## Brief
Copy the data verbatim and leave out every picture.

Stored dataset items
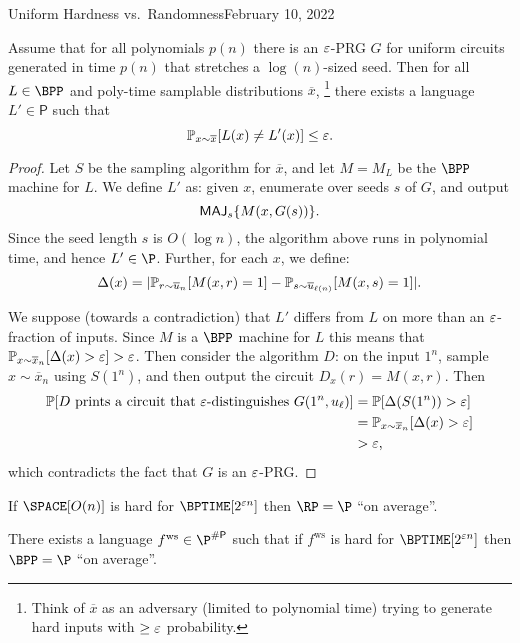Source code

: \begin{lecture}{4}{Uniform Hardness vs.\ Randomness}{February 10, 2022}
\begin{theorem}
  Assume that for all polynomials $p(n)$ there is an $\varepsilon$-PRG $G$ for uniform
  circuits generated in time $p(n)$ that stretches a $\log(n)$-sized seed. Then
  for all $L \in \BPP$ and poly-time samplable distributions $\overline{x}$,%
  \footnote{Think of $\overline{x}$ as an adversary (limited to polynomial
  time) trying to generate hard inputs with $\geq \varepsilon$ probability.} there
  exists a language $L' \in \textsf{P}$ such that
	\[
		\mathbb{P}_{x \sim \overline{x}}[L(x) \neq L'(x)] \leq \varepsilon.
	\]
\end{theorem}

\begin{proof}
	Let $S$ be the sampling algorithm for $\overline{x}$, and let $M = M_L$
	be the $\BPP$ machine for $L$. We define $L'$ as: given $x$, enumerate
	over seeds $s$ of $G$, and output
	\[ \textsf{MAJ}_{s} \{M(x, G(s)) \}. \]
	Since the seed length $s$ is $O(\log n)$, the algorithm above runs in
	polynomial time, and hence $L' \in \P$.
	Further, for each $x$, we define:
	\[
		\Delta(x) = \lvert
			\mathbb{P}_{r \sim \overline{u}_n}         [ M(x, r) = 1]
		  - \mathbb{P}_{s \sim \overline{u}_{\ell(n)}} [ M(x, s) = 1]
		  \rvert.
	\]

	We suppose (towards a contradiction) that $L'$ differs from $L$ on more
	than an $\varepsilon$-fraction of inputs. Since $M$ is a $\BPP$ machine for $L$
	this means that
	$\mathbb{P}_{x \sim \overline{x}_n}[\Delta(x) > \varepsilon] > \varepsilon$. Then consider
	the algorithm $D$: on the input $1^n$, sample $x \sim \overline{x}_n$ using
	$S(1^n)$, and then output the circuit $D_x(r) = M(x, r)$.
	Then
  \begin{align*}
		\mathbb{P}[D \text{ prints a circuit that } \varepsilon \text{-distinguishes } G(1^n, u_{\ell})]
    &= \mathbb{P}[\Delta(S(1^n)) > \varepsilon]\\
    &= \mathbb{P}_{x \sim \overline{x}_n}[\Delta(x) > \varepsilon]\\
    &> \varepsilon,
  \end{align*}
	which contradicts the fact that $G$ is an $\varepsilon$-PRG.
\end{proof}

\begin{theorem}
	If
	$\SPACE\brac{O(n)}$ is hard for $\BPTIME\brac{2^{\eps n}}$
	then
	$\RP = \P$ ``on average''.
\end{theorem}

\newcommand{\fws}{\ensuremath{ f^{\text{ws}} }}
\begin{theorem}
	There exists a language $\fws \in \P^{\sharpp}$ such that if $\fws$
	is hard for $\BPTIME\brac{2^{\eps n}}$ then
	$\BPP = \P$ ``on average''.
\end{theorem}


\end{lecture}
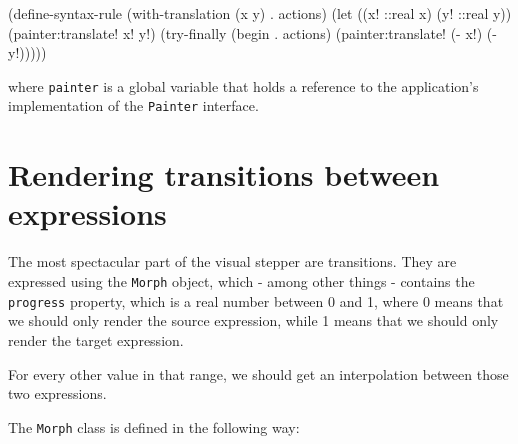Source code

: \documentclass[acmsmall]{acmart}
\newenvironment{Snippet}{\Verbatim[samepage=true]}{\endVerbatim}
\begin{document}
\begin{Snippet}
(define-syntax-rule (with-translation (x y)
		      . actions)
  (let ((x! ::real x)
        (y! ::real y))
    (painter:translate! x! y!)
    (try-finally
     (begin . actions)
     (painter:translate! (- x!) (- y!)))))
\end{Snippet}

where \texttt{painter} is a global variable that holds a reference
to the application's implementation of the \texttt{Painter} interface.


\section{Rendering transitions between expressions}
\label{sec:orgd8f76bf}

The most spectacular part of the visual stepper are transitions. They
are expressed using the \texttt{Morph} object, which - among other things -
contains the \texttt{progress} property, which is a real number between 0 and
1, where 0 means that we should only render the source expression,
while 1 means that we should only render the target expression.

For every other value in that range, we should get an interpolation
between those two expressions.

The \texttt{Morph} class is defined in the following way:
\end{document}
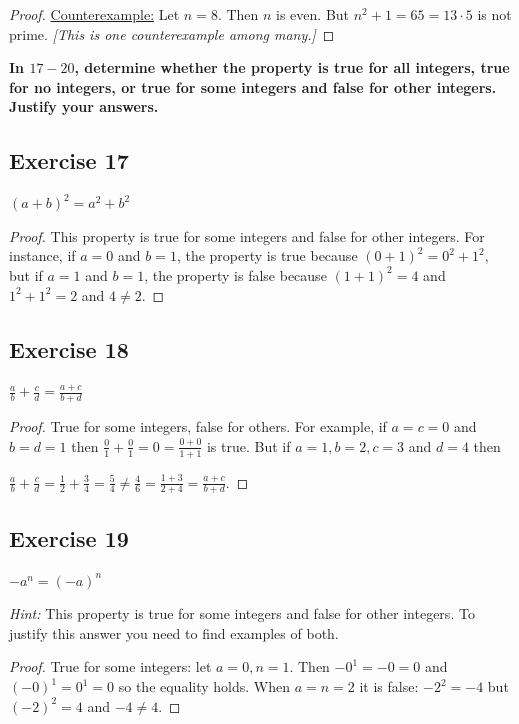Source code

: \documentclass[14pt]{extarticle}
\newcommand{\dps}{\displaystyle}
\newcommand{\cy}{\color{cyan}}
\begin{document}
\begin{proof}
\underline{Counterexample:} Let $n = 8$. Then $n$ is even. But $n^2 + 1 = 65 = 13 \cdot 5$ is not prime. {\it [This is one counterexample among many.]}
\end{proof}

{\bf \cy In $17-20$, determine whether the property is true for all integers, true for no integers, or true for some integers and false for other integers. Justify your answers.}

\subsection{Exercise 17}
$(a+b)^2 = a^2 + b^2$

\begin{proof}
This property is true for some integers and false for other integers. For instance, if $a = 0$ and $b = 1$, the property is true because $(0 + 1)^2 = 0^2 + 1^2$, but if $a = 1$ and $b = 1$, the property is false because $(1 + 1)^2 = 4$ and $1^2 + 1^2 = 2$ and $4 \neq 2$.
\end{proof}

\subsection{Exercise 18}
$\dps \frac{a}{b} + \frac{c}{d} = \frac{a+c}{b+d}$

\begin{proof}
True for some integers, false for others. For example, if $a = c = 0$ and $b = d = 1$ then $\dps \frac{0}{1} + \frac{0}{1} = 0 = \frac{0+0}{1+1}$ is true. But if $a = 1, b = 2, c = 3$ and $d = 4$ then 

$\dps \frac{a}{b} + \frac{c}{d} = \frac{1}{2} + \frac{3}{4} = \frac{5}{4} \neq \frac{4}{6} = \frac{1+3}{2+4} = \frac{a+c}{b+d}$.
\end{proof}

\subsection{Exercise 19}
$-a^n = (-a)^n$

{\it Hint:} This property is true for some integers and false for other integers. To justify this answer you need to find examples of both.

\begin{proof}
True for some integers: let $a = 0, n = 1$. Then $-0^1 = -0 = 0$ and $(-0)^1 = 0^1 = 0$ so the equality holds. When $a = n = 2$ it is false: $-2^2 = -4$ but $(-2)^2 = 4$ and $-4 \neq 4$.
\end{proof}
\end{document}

## Written answer
Source code

: \begin{lecture}{4}{Uniform Hardness vs.\ Randomness}{February 10, 2022}
\begin{theorem}
  Assume that for all polynomials $p(n)$ there is an $\varepsilon$-PRG $G$ for uniform
  circuits generated in time $p(n)$ that stretches a $\log(n)$-sized seed. Then
  for all $L \in \BPP$ and poly-time samplable distributions $\overline{x}$,%
  \footnote{Think of $\overline{x}$ as an adversary (limited to polynomial
  time) trying to generate hard inputs with $\geq \varepsilon$ probability.} there
  exists a language $L' \in \textsf{P}$ such that
	\[
		\mathbb{P}_{x \sim \overline{x}}[L(x) \neq L'(x)] \leq \varepsilon.
	\]
\end{theorem}

\begin{proof}
	Let $S$ be the sampling algorithm for $\overline{x}$, and let $M = M_L$
	be the $\BPP$ machine for $L$. We define $L'$ as: given $x$, enumerate
	over seeds $s$ of $G$, and output
	\[ \textsf{MAJ}_{s} \{M(x, G(s)) \}. \]
	Since the seed length $s$ is $O(\log n)$, the algorithm above runs in
	polynomial time, and hence $L' \in \P$.
	Further, for each $x$, we define:
	\[
		\Delta(x) = \lvert
			\mathbb{P}_{r \sim \overline{u}_n}         [ M(x, r) = 1]
		  - \mathbb{P}_{s \sim \overline{u}_{\ell(n)}} [ M(x, s) = 1]
		  \rvert.
	\]

	We suppose (towards a contradiction) that $L'$ differs from $L$ on more
	than an $\varepsilon$-fraction of inputs. Since $M$ is a $\BPP$ machine for $L$
	this means that
	$\mathbb{P}_{x \sim \overline{x}_n}[\Delta(x) > \varepsilon] > \varepsilon$. Then consider
	the algorithm $D$: on the input $1^n$, sample $x \sim \overline{x}_n$ using
	$S(1^n)$, and then output the circuit $D_x(r) = M(x, r)$.
	Then
  \begin{align*}
		\mathbb{P}[D \text{ prints a circuit that } \varepsilon \text{-distinguishes } G(1^n, u_{\ell})]
    &= \mathbb{P}[\Delta(S(1^n)) > \varepsilon]\\
    &= \mathbb{P}_{x \sim \overline{x}_n}[\Delta(x) > \varepsilon]\\
    &> \varepsilon,
  \end{align*}
	which contradicts the fact that $G$ is an $\varepsilon$-PRG.
\end{proof}

\begin{theorem}
	If
	$\SPACE\brac{O(n)}$ is hard for $\BPTIME\brac{2^{\eps n}}$
	then
	$\RP = \P$ ``on average''.
\end{theorem}

\newcommand{\fws}{\ensuremath{ f^{\text{ws}} }}
\begin{theorem}
	There exists a language $\fws \in \P^{\sharpp}$ such that if $\fws$
	is hard for $\BPTIME\brac{2^{\eps n}}$ then
	$\BPP = \P$ ``on average''.
\end{theorem}


\end{lecture}
Source code

: \documentclass[acmsmall]{acmart}
\newenvironment{Snippet}{\Verbatim[samepage=true]}{\endVerbatim}
\begin{document}
\begin{Snippet}
(define-syntax-rule (with-translation (x y)
		      . actions)
  (let ((x! ::real x)
        (y! ::real y))
    (painter:translate! x! y!)
    (try-finally
     (begin . actions)
     (painter:translate! (- x!) (- y!)))))
\end{Snippet}

where \texttt{painter} is a global variable that holds a reference
to the application's implementation of the \texttt{Painter} interface.


\section{Rendering transitions between expressions}
\label{sec:orgd8f76bf}

The most spectacular part of the visual stepper are transitions. They
are expressed using the \texttt{Morph} object, which - among other things -
contains the \texttt{progress} property, which is a real number between 0 and
1, where 0 means that we should only render the source expression,
while 1 means that we should only render the target expression.

For every other value in that range, we should get an interpolation
between those two expressions.

The \texttt{Morph} class is defined in the following way:
\end{document}
Source code

: \documentclass[14pt]{extarticle}
\newcommand{\dps}{\displaystyle}
\newcommand{\cy}{\color{cyan}}
\begin{document}
\begin{proof}
\underline{Counterexample:} Let $n = 8$. Then $n$ is even. But $n^2 + 1 = 65 = 13 \cdot 5$ is not prime. {\it [This is one counterexample among many.]}
\end{proof}

{\bf \cy In $17-20$, determine whether the property is true for all integers, true for no integers, or true for some integers and false for other integers. Justify your answers.}

\subsection{Exercise 17}
$(a+b)^2 = a^2 + b^2$

\begin{proof}
This property is true for some integers and false for other integers. For instance, if $a = 0$ and $b = 1$, the property is true because $(0 + 1)^2 = 0^2 + 1^2$, but if $a = 1$ and $b = 1$, the property is false because $(1 + 1)^2 = 4$ and $1^2 + 1^2 = 2$ and $4 \neq 2$.
\end{proof}

\subsection{Exercise 18}
$\dps \frac{a}{b} + \frac{c}{d} = \frac{a+c}{b+d}$

\begin{proof}
True for some integers, false for others. For example, if $a = c = 0$ and $b = d = 1$ then $\dps \frac{0}{1} + \frac{0}{1} = 0 = \frac{0+0}{1+1}$ is true. But if $a = 1, b = 2, c = 3$ and $d = 4$ then 

$\dps \frac{a}{b} + \frac{c}{d} = \frac{1}{2} + \frac{3}{4} = \frac{5}{4} \neq \frac{4}{6} = \frac{1+3}{2+4} = \frac{a+c}{b+d}$.
\end{proof}

\subsection{Exercise 19}
$-a^n = (-a)^n$

{\it Hint:} This property is true for some integers and false for other integers. To justify this answer you need to find examples of both.

\begin{proof}
True for some integers: let $a = 0, n = 1$. Then $-0^1 = -0 = 0$ and $(-0)^1 = 0^1 = 0$ so the equality holds. When $a = n = 2$ it is false: $-2^2 = -4$ but $(-2)^2 = 4$ and $-4 \neq 4$.
\end{proof}
\end{document}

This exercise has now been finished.